Source records:
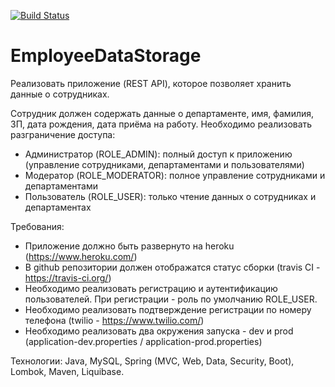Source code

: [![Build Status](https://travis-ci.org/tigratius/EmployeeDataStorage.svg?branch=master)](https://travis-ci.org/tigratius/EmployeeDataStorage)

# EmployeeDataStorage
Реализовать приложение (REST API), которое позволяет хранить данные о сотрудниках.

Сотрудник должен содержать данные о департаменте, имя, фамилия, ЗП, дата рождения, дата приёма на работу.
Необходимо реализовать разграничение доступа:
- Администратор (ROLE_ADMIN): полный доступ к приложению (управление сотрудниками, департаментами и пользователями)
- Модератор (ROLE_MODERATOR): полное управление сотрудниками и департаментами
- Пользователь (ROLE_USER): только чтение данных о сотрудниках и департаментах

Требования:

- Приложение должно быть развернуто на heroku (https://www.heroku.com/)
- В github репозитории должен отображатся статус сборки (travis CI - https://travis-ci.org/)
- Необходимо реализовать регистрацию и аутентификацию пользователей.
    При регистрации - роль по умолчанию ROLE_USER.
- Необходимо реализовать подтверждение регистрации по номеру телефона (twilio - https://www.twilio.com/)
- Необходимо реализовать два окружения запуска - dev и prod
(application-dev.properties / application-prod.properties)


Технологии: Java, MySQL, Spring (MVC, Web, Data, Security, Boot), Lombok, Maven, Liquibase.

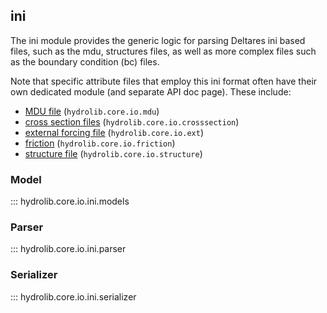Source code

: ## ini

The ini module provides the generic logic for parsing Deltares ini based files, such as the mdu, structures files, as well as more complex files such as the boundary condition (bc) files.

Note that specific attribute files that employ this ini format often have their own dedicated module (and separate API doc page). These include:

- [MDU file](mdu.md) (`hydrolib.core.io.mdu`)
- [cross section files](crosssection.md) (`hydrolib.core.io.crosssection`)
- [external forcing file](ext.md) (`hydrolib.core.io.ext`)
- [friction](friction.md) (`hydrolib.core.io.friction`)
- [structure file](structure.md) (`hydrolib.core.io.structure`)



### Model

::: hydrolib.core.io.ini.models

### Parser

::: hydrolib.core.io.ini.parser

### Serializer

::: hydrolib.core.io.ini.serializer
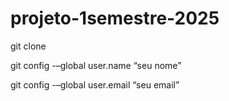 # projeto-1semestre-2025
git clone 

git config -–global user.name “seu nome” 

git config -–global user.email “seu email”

Exercise aim: Copy out each line of the data exactly as it reads; skip the pictures.

Solved problem:
Source code

: [![Build Status](https://travis-ci.org/tigratius/EmployeeDataStorage.svg?branch=master)](https://travis-ci.org/tigratius/EmployeeDataStorage)

# EmployeeDataStorage
Реализовать приложение (REST API), которое позволяет хранить данные о сотрудниках.

Сотрудник должен содержать данные о департаменте, имя, фамилия, ЗП, дата рождения, дата приёма на работу.
Необходимо реализовать разграничение доступа:
- Администратор (ROLE_ADMIN): полный доступ к приложению (управление сотрудниками, департаментами и пользователями)
- Модератор (ROLE_MODERATOR): полное управление сотрудниками и департаментами
- Пользователь (ROLE_USER): только чтение данных о сотрудниках и департаментах

Требования:

- Приложение должно быть развернуто на heroku (https://www.heroku.com/)
- В github репозитории должен отображатся статус сборки (travis CI - https://travis-ci.org/)
- Необходимо реализовать регистрацию и аутентификацию пользователей.
    При регистрации - роль по умолчанию ROLE_USER.
- Необходимо реализовать подтверждение регистрации по номеру телефона (twilio - https://www.twilio.com/)
- Необходимо реализовать два окружения запуска - dev и prod
(application-dev.properties / application-prod.properties)


Технологии: Java, MySQL, Spring (MVC, Web, Data, Security, Boot), Lombok, Maven, Liquibase.

Source code

: ## ini

The ini module provides the generic logic for parsing Deltares ini based files, such as the mdu, structures files, as well as more complex files such as the boundary condition (bc) files.

Note that specific attribute files that employ this ini format often have their own dedicated module (and separate API doc page). These include:

- [MDU file](mdu.md) (`hydrolib.core.io.mdu`)
- [cross section files](crosssection.md) (`hydrolib.core.io.crosssection`)
- [external forcing file](ext.md) (`hydrolib.core.io.ext`)
- [friction](friction.md) (`hydrolib.core.io.friction`)
- [structure file](structure.md) (`hydrolib.core.io.structure`)



### Model

::: hydrolib.core.io.ini.models

### Parser

::: hydrolib.core.io.ini.parser

### Serializer

::: hydrolib.core.io.ini.serializer
 # projeto-1semestre-2025
git clone 

git config -–global user.name “seu nome” 

git config -–global user.email “seu email”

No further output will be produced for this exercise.